Additional studies on this plant are ongoing, and among other things, we are working to purify and fully characterize the P. alliacea C-S lyase, as well as a putative L-F synthase which may be responsible for the formation of the P. alliacea lachrymator.

Tulbaghia violacea:
T. violacea Harv. (Alliaceae) is a small bulbous herb indigenous to Natal, Transvaal and the eastern Cape region in South Africa where it grows in rocky grasslands. The evergreen leaves of T. violacea exhibit a garlic-like smell when bruised and have been used in some cultures as a substitute for garlic and chive. The plant is known by several common names including “society garlic”, “sweet garlic”, and “wild garlic”. These names originated from the belief that, in spite of its garlic-like flavor, the consumption of T. violacea is not accompanied by the development of bad breath as is the case with the consumption of the real garlic (Allium sativum L.). T. violacea has traditionally been used for the treatment of fever and colds, asthma, tuberculosis, and gastrointestinal ailments. However, extensive consumption of this plant has been associated with a variety of undesirable symptoms, such as abdominal pain, inflammation, and gastroenteritis. It has also been reported that society garlic deters moles and that the Zulus of South Africa grow this plant around their homes to repel snakes.

We have isolated S-(methylthiomethyl) cysteine-4-oxide from the rhizomes of this plant
(Figure 6). We have also observed the thiosulfinate marasmicin (Figure 6) which is presumably formed from C-S lyase mediated cleavage of the cysteine sulfoxide precursor, followed by sulfenic acid condensation. We are currently working on this plant to determine if it has any biological activity.

Nectaorscordum (Allium) siculum:
Nectaroscordum (Lindl.) Gren. & Godr. (Alliaceae) is a small subgenus of the genus Allium consisting of only two species, Allium siculum (Ucria) Lindl. and Allium tripedale (Trautv.) Grossh. Both are rare ornamental bulbous plants used in gardening. The former is native to Asia Minor, southern France and Sicily (hence the trivial name Sicilian honey garlic) where it grows in damp shady woods. It is still sometimes referred to by the synonymous names Allium nectaroscordum, Nectaroscordum siculum Ucria, A. dioscorides auct., or A. meliophilum Juz. The second member of the subgenus, A. tripedale (syn. N. tripedale Trautv. or N. persicum (Bornm.) Bornm.), is indigenous to Armenia, Iran, and Iraq.

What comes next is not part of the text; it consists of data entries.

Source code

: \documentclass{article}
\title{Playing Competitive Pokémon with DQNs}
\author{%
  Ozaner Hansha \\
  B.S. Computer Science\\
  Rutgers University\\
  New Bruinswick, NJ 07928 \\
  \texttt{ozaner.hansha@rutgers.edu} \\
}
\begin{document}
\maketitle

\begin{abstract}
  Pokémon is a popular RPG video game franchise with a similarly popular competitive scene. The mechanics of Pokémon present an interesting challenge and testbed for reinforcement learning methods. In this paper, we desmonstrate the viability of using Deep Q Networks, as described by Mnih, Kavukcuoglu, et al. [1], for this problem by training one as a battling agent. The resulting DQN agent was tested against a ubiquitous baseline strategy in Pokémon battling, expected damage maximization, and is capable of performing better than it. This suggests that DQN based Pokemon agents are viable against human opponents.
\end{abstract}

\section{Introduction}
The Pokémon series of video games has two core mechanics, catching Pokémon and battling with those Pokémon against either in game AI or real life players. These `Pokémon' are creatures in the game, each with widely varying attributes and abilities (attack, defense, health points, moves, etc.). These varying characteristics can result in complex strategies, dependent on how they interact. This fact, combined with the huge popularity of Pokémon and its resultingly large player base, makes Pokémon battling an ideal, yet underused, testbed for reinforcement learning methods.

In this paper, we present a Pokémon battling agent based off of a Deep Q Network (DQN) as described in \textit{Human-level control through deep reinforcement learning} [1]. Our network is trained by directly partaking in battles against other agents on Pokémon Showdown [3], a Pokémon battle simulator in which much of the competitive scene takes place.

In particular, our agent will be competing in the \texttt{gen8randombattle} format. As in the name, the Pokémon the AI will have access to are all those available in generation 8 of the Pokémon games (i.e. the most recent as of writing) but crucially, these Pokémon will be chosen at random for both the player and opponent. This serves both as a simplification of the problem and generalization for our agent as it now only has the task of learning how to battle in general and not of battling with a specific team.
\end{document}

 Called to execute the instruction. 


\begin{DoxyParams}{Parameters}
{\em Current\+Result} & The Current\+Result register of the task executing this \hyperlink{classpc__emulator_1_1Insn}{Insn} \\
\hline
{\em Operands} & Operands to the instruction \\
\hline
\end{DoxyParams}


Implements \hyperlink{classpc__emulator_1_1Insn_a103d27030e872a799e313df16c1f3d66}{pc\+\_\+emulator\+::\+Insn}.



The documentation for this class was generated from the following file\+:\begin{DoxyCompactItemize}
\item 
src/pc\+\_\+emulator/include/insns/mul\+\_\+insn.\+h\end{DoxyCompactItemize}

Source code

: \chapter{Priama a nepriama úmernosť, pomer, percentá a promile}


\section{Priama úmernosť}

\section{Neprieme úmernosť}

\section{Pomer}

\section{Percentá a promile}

Both members of the Nectaroscordum subgenus, A. siculum and A. tripedale, are very closely related to other plants of the genus Allium L. Due to their close morphological similarities, the relationship between these two groups has long been embroiled in taxonomic controversy. At present, classification of Nectaroscordum as a subgenus in the Allium genus is generally accepted. The chromosome basic number of x = 9, special and unique characteristics of most flower parts, and other morphological peculiarities of Nectaroscordum species were the main arguments in support of separating this oligotypic group at a generic level.1-3

A. siculum attracted our attention because of its odor which is notably different from that of common alliaceous plants. We have isolated, and for the first time, definitively shown the presence of the S-butyl cysteine sulfoxide in any plant (compound 5, Figure 7). We also isolated the S-methyl and S-1-propenyl cysteine sulfoxides (Figure 7). C-S lyase mediated cleavage of the cysteine sulfoxides yields a variety of symmetrical and mixed thiosulfinates, as shown in Figure 7. Several of these were observed to exhibit modest antimicrobial activity. We are continuing to study this plant to isolate and characterize the C-S lyase responsible for the formation of the S-butyl containing thiosulfinates.